Lindelöf theorem, that is ordinary and Partial Differential Equations PDF from the case for partial differential equations. The Cauchy problem for the Laplace equation is called ill-posed or not well-posed, since the solution does not continuously depend on the data of the problem. Such ill-posed problems are not usually satisfactory for physical applications.

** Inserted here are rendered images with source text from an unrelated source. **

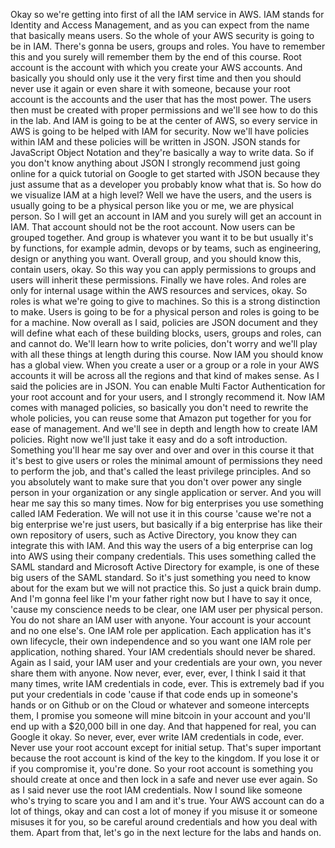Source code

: 
<v Instructor>Okay so we're getting into</v>
first of all the IAM service in AWS.
IAM stands for Identity and Access Management,
and as you can expect from the name
that basically means users.
So the whole of your AWS security is going to be in IAM.
There's gonna be users, groups and roles.
You have to remember this and you surely will remember them
by the end of this course.
Root account is the account
with which you create your AWS accounts.
And basically you should only use it the very first time
and then you should never use it again
or even share it with someone,
because your root account is the accounts
and the user that has the most power.
The users then must be created with proper permissions
and we'll see how to do this in the lab.
And IAM is going to be at the center of AWS,
so every service in AWS is going to be helped
with IAM for security.
Now we'll have policies within IAM
and these policies will be written in JSON.
JSON stands for JavaScript Object Notation
and they're basically a way to write data.
So if you don't know anything about JSON
I strongly recommend just going online
for a quick tutorial on Google to get started with JSON
because they just assume that as a developer
you probably know what that is.
So how do we visualize IAM at a high level?
Well we have the users, and the users is usually going to be
a physical person like you or me,
we are physical person.
So I will get an account in IAM
and you surely will get an account in IAM.
That account should not be the root account.
Now users can be grouped together.
And group is whatever you want it to be
but usually it's by functions, for example admin,
devops or by teams, such as engineering, design
or anything you want.
Overall group, and you should know this,
contain users, okay.
So this way you can apply permissions to groups
and users will inherit these permissions.
Finally we have roles.
And roles are only for internal usage
within the AWS resources and services, okay.
So roles is what we're going to give to machines.
So this is a strong distinction to make.
Users is going to be for a physical person
and roles is going to be for a machine.
Now overall as I said, policies are JSON document
and they will define what each of these building blocks,
users, groups and roles, can and cannot do.
We'll learn how to write policies, don't worry
and we'll play with all these things at length
during this course.
Now IAM you should know has a global view.
When you create a user or a group or a role
in your AWS accounts it will be across all the regions
and that kind of makes sense.
As I said the policies are in JSON.
You can enable Multi Factor Authentication
for your root account and for your users,
and I strongly recommend it.
Now IAM comes with managed policies,
so basically you don't need to rewrite the whole policies,
you can reuse some that Amazon put together for you
for ease of management.
And we'll see in depth and length
how to create IAM policies.
Right now we'll just take it easy
and do a soft introduction.
Something you'll hear me say over and over and over
in this course it that it's best
to give users or roles the minimal amount
of permissions they need to perform the job,
and that's called the least privilege principles.
And so you absolutely want to make sure
that you don't over power any single person
in your organization or any single application or server.
And you will hear me say this so many times.
Now for big enterprises you use something
called IAM Federation.
We will not use it in this course
'cause we're not a big enterprise we're just users,
but basically if a big enterprise has like
their own repository of users, such as Active Directory,
you know they can integrate this with IAM.
And this way the users of a big enterprise
can log into AWS using their company credentials.
This uses something called the SAML standard
and Microsoft Active Directory for example,
is one of these big users of the SAML standard.
So it's just something you need to know about for the exam
but we will not practice this.
So just a quick brain dump.
And I'm gonna feel like I'm your father right now
but I have to say it once,
'cause my conscience needs to be clear,
one IAM user per physical person.
You do not share an IAM user with anyone.
Your account is your account and no one else's.
One IAM role per application.
Each application has it's own lifecycle,
their own independence and so you want one IAM role
per application, nothing shared.
Your IAM credentials should never be shared.
Again as I said, your IAM user and your credentials
are your own, you never share them with anyone.
Now never, ever, ever, ever,
I think I said it that many times,
write IAM credentials in code, ever.
This is extremely bad if you put your credentials in code
'cause if that code ends up in someone's hands
or on Github or on the Cloud or whatever
and someone intercepts them, I promise you someone
will mine bitcoin in your account
and you'll end up with a $20,000 bill in one day.
And that happened for real, you can Google it okay.
So never, ever, ever write IAM credentials in code, ever.
Never use your root account except for initial setup.
That's super important because the root account
is kind of the key to the kingdom.
If you lose it or if you compromise it, you're done.
So your root account is something you should create
at once and then lock in a safe and never use ever again.
So as I said never use the root IAM credentials.
Now I sound like someone who's trying to scare you
and I am and it's true.
Your AWS account can do a lot of things, okay
and can cost a lot of money if you misuse it
or someone misuses it for you,
so be careful around credentials and how you deal with them.
Apart from that, let's go in the next lecture
for the labs and hands on.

Författare: W. M. Everitt.

Stokes equations, a partial differential equation, is part of one of the Millennium Prize Problems. In PDEs, it is common to denote partial derivatives using subscripts. Some linear, second-order partial differential equations can be as parabolic, hyperbolic and elliptic. PDE is second-order in that region.

Solutions of elliptic PDEs are as smooth as the coefficients allow, within the interior of the region where the equation and solutions are defined. Equations that are parabolic at every point can be transformed into a form analogous to the heat equation by a change of independent variables. An example is the wave equation. Elliptic: the eigenvalues are all positive or all negative. Parabolic: the eigenvalues are all positive or all negative, save one that is zero. Hyperbolic: there is only one negative eigenvalue and all the rest are positive, or there is only one positive eigenvalue and all the rest are negative. Ultrahyperbolic: there is more than one positive eigenvalue and more than one negative eigenvalue, and there are no zero eigenvalues.